With the EV market evolving rapidly, SAMES must adapt its processes to accommodate new battery designs and technologies. Batllo acknowledged that the technologies in this field are still in flux, requiring agility from manufacturers. “Processes are evolving even within the time scale of a project deployment, so we must stay flexible,” he said. 

Innovations in debonding for sustainability 

As sustainability becomes a key focus in the EV industry, material suppliers are developing sealants and adhesives that can be easily de-bonded for recycling. Batllo mentioned that this is an area of ongoing development, with various solutions emerging, including debonding primers and mechanical or chemical processes. “For certain applications, butyl-based sealants are easy to remove and recycle, but for others, we are still exploring the best technology to meet customer specifications,” he noted. 

SAMES’ focus is on analysing each case individually and determining the best method for debonding, whether it be through spraying, extrusion, or other techniques. This flexibility ensures that they can meet the sustainability goals of their customers while still delivering high-performance solutions. 

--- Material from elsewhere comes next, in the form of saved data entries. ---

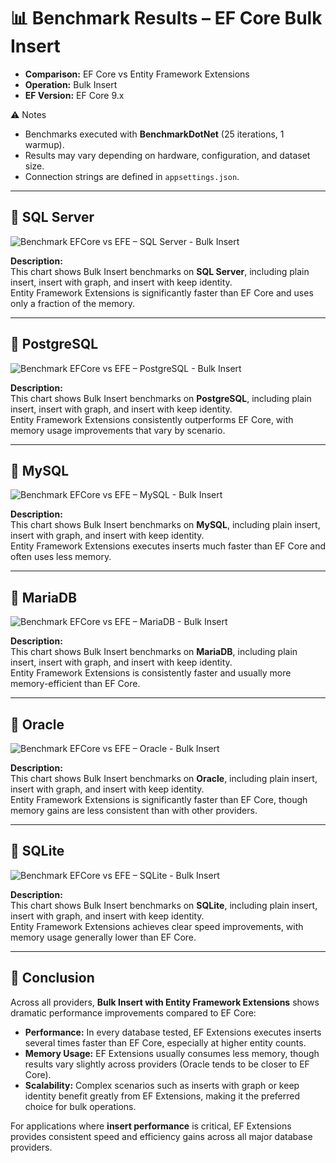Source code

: # 📊 Benchmark Results – EF Core Bulk Insert

* **Comparison:** EF Core vs Entity Framework Extensions  
* **Operation:** Bulk Insert  
* **EF Version:** EF Core 9.x  

⚠️ Notes  
* Benchmarks executed with **BenchmarkDotNet** (25 iterations, 1 warmup).  
* Results may vary depending on hardware, configuration, and dataset size.  
* Connection strings are defined in `appsettings.json`.  

---

## 🔹 SQL Server

![Benchmark EFCore vs EFE – SQL Server - Bulk Insert](https://raw.githubusercontent.com/zzzprojects/EntityFramework-Extensions/master/images/benchmark-efcore-vs-efe-sqlserver-bulk-insert.png)

**Description:**  
This chart shows Bulk Insert benchmarks on **SQL Server**, including plain insert, insert with graph, and insert with keep identity.  
Entity Framework Extensions is significantly faster than EF Core and uses only a fraction of the memory.  

---

## 🔹 PostgreSQL

![Benchmark EFCore vs EFE – PostgreSQL - Bulk Insert](https://raw.githubusercontent.com/zzzprojects/EntityFramework-Extensions/master/images/benchmark-efcore-vs-efe-postgresql-bulk-insert.png)

**Description:**  
This chart shows Bulk Insert benchmarks on **PostgreSQL**, including plain insert, insert with graph, and insert with keep identity.  
Entity Framework Extensions consistently outperforms EF Core, with memory usage improvements that vary by scenario.  

---

## 🔹 MySQL

![Benchmark EFCore vs EFE – MySQL - Bulk Insert](https://raw.githubusercontent.com/zzzprojects/EntityFramework-Extensions/master/images/benchmark-efcore-vs-efe-mysql-bulk-insert.png)

**Description:**  
This chart shows Bulk Insert benchmarks on **MySQL**, including plain insert, insert with graph, and insert with keep identity.  
Entity Framework Extensions executes inserts much faster than EF Core and often uses less memory.  

---

## 🔹 MariaDB

![Benchmark EFCore vs EFE – MariaDB - Bulk Insert](https://raw.githubusercontent.com/zzzprojects/EntityFramework-Extensions/master/images/benchmark-efcore-vs-efe-mariadb-bulk-insert.png)

**Description:**  
This chart shows Bulk Insert benchmarks on **MariaDB**, including plain insert, insert with graph, and insert with keep identity.  
Entity Framework Extensions is consistently faster and usually more memory-efficient than EF Core.  

---

## 🔹 Oracle

![Benchmark EFCore vs EFE – Oracle - Bulk Insert](https://raw.githubusercontent.com/zzzprojects/EntityFramework-Extensions/master/images/benchmark-efcore-vs-efe-oracle-bulk-insert.png)

**Description:**  
This chart shows Bulk Insert benchmarks on **Oracle**, including plain insert, insert with graph, and insert with keep identity.  
Entity Framework Extensions is significantly faster than EF Core, though memory gains are less consistent than with other providers.  

---

## 🔹 SQLite

![Benchmark EFCore vs EFE – SQLite - Bulk Insert](https://raw.githubusercontent.com/zzzprojects/EntityFramework-Extensions/master/images/benchmark-efcore-vs-efe-sqlite-bulk-insert.png)

**Description:**  
This chart shows Bulk Insert benchmarks on **SQLite**, including plain insert, insert with graph, and insert with keep identity.  
Entity Framework Extensions achieves clear speed improvements, with memory usage generally lower than EF Core.  

---

## 🏁 Conclusion

Across all providers, **Bulk Insert with Entity Framework Extensions** shows dramatic performance improvements compared to EF Core:  

* **Performance:** In every database tested, EF Extensions executes inserts several times faster than EF Core, especially at higher entity counts.  
* **Memory Usage:** EF Extensions usually consumes less memory, though results vary slightly across providers (Oracle tends to be closer to EF Core).  
* **Scalability:** Complex scenarios such as inserts with graph or keep identity benefit greatly from EF Extensions, making it the preferred choice for bulk operations.  

For applications where **insert performance** is critical, EF Extensions provides consistent speed and efficiency gains across all major database providers.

SAMES’ technological advancements 

To keep pace with the evolving demands of the EV market, SAMES has developed several new technologies. These include continuous dosing units (Infinitec), high-flow applicators (High Flow Valve), and abrasion-resistant pump systems (Ultimate). Batllo highlighted the importance of these innovations: “We’ve particularly focused on achieving the highest flow rates on the market while ensuring that our systems can resist the high abrasiveness of the materials used.” 

In addition, for multi-component materials like BFP coatings, SAMES has introduced a flushable applicator that can operate sustainably over long periods. This ensures that even with complex materials, the application process remains efficient and reliable.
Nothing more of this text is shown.